DSPy version: 2.6.27


In [37]:
def check_ollama():
    try:
        # Check if Ollama server is running
        response = requests.get("http://localhost:11434/api/tags", timeout=5)
        if response.status_code == 200:
            models = response.json().get('models', [])
            print("Ollama server is running!")
            print(f"Available models: {len(models)}")
            for model in models[:6]:  # Show first 6 models
                print(f"   - {model['name']}")
            if len(models) > 6:
                print(f"   ... and {len(models) - 6} more")
            return True
        else:
            print("Ollama server not responding")
            return False
    except requests.exceptions.RequestException:
        print("Ollama server is not running")
        print("Start it with: ollama serve")
        print("Install models with: ollama pull gemma3:1b")
        return False

ollama_available = check_ollama()

Ollama server is running!
Available models: 7
   - gemma3:1b
   - mistral-small3.2:24b
   - llava:7b
   - deepseek-r1:70b
   - deepseek-r1:32b
   - gemma3:27b
   ... and 1 more


## 1. Setting up a Language Model

First configure DSPy to use a language model. This notebook is configured to use **Ollama** as the default backend, which allows you to run models locally.

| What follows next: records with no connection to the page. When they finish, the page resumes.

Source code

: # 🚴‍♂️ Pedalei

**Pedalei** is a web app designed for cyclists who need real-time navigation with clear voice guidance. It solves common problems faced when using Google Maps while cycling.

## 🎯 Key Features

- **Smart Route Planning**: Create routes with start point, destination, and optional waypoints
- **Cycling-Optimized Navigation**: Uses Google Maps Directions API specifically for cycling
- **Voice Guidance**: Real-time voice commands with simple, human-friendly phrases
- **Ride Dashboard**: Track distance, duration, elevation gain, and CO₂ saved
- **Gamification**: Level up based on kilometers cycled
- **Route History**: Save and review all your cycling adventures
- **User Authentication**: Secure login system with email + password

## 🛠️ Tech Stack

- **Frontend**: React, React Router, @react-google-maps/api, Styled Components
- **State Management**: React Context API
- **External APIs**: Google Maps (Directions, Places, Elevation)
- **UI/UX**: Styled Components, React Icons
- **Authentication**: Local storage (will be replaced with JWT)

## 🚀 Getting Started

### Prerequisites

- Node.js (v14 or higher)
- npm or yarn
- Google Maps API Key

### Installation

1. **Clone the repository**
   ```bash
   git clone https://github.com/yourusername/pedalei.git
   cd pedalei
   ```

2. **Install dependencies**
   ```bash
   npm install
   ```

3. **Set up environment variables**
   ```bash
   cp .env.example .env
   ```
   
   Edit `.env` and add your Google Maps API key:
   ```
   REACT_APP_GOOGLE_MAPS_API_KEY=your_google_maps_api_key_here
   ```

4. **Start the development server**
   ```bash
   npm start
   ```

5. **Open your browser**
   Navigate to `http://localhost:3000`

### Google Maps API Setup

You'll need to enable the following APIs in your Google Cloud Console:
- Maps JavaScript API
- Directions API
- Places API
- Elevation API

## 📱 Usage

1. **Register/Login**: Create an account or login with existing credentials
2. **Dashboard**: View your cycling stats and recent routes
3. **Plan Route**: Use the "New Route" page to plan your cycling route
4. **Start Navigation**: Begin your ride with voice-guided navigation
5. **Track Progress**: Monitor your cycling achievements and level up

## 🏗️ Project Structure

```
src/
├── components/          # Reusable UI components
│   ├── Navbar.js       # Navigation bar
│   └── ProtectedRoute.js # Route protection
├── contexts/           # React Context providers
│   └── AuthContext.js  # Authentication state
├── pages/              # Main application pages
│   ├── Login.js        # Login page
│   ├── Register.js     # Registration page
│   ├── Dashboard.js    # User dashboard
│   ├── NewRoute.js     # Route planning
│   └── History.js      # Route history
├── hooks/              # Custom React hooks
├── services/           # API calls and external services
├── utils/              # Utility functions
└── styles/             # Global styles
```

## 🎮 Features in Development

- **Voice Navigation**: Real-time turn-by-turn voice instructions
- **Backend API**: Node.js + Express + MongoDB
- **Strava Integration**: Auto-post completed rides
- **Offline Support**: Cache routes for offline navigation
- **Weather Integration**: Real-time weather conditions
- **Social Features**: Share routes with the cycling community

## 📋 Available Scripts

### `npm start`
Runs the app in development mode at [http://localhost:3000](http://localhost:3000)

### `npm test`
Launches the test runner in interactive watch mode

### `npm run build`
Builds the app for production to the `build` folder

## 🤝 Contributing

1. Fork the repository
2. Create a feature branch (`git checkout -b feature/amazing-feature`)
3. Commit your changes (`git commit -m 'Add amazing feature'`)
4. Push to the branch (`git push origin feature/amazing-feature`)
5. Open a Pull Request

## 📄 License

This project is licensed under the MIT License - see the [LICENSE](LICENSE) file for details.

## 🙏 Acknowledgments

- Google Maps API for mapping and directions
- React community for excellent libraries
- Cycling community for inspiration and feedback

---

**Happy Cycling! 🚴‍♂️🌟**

### Prerequisites for Ollama:
1. Install Ollama: `curl -fsSL https://ollama.ai/install.sh | sh`
2. Start Ollama server: `ollama serve`
3. Install a model: `ollama pull gemma3:1b`

In [None]:
# Configure language model - Ollama as default
try:
    print("Attempting to connect to Ollama...")
    lm = dspy.LM(
        "ollama_chat/gemma3:1b",
        api_base="http://localhost:11434",
        api_key="",
        model_type="chat"
    )
    dspy.configure(lm=lm)
except Exception as e:
    print(f"Failed to connect to Ollama: {e}")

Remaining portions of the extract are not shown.